AIM OF THE TASK. Below is a block of entries; repeat exactly the lines starting at the line that contains "Surface Dial |" and ending at the line that contains "- **Animation Support**: Smooth", both included.
-------------------------
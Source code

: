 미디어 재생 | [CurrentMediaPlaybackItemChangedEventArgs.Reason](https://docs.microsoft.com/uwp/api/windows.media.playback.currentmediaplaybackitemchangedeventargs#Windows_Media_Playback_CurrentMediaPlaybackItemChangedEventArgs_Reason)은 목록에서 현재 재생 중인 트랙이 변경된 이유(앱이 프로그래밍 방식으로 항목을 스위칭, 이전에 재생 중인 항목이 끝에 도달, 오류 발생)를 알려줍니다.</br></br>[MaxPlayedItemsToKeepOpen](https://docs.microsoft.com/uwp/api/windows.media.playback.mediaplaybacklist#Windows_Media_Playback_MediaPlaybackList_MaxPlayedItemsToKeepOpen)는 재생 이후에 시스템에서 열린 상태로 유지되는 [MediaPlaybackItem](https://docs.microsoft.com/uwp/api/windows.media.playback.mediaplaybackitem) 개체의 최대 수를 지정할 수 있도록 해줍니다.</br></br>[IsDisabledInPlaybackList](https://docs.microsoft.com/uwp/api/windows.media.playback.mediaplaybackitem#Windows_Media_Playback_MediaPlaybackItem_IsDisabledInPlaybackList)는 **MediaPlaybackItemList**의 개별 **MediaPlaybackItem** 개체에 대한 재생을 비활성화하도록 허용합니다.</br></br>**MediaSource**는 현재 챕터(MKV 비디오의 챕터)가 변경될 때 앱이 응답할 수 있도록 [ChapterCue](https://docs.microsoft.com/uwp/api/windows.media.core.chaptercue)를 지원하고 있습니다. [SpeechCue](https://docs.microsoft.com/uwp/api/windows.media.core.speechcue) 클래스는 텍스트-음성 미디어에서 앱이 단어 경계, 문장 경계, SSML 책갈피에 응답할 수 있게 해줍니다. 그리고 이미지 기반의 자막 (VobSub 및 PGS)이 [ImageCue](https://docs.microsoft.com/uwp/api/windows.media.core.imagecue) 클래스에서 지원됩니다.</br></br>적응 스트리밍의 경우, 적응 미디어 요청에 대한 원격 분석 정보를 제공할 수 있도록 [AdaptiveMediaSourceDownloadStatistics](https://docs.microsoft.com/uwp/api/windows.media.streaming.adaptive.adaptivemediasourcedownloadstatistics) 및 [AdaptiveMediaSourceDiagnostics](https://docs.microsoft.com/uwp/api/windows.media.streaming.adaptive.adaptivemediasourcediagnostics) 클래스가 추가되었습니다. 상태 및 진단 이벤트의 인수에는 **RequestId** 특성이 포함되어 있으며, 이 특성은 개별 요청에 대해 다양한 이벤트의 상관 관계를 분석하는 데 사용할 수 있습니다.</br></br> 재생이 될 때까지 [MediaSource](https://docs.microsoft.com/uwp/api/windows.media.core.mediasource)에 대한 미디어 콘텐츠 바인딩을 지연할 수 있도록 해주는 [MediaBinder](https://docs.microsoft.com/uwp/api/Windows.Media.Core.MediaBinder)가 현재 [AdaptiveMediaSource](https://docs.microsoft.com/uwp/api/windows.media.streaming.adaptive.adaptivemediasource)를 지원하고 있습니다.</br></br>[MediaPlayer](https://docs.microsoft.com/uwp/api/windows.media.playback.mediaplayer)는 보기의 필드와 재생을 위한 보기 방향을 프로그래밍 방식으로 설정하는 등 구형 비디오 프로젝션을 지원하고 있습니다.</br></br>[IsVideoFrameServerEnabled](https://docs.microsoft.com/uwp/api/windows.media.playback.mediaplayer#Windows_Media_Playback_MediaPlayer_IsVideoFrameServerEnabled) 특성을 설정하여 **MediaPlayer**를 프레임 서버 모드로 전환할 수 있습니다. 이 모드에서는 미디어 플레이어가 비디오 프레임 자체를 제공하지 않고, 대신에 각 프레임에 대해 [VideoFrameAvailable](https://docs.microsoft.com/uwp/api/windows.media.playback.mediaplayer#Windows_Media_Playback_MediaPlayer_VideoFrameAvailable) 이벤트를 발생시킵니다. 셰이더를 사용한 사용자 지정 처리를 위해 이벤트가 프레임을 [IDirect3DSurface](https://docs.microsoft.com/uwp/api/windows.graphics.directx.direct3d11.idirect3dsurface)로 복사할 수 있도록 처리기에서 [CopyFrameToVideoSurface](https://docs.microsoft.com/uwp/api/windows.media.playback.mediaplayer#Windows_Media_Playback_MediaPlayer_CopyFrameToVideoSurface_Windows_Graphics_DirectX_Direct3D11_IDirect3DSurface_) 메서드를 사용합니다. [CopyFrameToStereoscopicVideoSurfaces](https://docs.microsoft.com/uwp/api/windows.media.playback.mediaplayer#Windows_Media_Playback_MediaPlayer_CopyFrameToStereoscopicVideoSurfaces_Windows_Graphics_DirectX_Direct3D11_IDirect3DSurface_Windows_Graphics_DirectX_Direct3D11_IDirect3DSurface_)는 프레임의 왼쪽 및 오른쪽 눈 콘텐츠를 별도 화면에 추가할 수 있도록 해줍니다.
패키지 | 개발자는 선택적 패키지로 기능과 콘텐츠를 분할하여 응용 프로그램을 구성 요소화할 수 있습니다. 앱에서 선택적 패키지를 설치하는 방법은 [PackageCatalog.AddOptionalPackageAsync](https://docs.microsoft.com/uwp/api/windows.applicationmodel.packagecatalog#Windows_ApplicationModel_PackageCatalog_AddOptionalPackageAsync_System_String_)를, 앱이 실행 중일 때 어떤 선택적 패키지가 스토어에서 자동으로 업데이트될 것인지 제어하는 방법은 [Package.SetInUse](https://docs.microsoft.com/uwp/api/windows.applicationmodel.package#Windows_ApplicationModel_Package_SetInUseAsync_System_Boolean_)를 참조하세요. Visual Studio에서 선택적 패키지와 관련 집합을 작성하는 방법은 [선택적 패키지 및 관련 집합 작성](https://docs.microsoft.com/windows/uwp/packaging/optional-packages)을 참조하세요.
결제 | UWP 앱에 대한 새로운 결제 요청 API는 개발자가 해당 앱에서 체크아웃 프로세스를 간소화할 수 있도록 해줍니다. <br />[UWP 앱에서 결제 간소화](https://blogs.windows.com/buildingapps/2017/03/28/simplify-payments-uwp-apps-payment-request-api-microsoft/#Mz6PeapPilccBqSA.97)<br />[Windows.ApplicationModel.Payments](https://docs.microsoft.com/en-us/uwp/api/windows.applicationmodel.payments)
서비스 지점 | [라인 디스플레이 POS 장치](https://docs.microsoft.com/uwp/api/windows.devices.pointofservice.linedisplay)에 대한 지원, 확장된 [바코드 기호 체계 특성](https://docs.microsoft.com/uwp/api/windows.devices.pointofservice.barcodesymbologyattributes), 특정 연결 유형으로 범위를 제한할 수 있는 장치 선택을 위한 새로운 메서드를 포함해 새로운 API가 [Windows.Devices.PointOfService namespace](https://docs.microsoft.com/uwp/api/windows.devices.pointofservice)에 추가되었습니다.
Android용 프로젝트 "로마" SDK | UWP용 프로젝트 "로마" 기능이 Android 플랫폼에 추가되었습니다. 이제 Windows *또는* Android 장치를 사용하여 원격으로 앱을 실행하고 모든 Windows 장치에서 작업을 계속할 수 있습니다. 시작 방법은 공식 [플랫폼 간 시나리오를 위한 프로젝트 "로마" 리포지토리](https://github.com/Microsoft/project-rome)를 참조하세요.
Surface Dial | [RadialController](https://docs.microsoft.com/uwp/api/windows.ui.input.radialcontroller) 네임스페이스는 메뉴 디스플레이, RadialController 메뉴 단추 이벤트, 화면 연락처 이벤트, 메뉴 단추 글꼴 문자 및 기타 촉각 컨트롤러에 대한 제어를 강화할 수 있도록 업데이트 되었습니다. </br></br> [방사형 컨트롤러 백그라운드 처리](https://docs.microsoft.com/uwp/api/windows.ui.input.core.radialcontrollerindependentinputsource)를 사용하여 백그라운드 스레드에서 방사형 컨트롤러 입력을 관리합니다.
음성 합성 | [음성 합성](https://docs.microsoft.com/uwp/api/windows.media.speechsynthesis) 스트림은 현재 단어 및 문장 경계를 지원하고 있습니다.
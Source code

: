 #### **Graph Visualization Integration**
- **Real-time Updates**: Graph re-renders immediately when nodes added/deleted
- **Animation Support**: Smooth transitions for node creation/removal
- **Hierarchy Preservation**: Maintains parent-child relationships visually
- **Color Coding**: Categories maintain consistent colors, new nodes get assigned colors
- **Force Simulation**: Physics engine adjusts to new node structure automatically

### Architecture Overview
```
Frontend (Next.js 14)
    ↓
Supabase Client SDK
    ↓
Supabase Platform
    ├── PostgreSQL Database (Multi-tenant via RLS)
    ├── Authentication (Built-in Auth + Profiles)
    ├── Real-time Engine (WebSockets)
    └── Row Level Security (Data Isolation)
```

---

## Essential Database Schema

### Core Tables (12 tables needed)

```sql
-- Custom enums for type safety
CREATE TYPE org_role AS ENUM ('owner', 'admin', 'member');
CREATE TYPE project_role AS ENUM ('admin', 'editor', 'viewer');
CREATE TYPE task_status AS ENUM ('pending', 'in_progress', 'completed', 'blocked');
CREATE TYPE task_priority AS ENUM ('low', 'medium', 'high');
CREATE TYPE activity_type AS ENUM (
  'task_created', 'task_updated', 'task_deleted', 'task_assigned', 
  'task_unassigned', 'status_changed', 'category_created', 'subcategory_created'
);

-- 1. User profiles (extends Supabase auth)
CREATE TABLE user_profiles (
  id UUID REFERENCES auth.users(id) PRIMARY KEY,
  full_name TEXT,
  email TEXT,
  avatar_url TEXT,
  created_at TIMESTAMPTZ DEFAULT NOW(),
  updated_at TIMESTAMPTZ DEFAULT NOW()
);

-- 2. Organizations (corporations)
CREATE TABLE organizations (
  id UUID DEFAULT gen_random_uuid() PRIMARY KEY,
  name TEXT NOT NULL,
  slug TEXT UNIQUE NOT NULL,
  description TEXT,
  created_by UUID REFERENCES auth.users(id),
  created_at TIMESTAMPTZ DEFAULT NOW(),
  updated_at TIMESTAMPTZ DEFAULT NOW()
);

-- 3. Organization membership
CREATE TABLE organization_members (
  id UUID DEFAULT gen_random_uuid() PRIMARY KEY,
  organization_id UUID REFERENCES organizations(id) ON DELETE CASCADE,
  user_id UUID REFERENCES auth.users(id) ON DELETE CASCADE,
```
-------------------------
SOLUTION TO THE PROBLEM.
Surface Dial | [RadialController](https://docs.microsoft.com/uwp/api/windows.ui.input.radialcontroller) 네임스페이스는 메뉴 디스플레이, RadialController 메뉴 단추 이벤트, 화면 연락처 이벤트, 메뉴 단추 글꼴 문자 및 기타 촉각 컨트롤러에 대한 제어를 강화할 수 있도록 업데이트 되었습니다. </br></br> [방사형 컨트롤러 백그라운드 처리](https://docs.microsoft.com/uwp/api/windows.ui.input.core.radialcontrollerindependentinputsource)를 사용하여 백그라운드 스레드에서 방사형 컨트롤러 입력을 관리합니다.
음성 합성 | [음성 합성](https://docs.microsoft.com/uwp/api/windows.media.speechsynthesis) 스트림은 현재 단어 및 문장 경계를 지원하고 있습니다.
Source code

: #### **Graph Visualization Integration**
- **Real-time Updates**: Graph re-renders immediately when nodes added/deleted
- **Animation Support**: Smooth transitions for node creation/removal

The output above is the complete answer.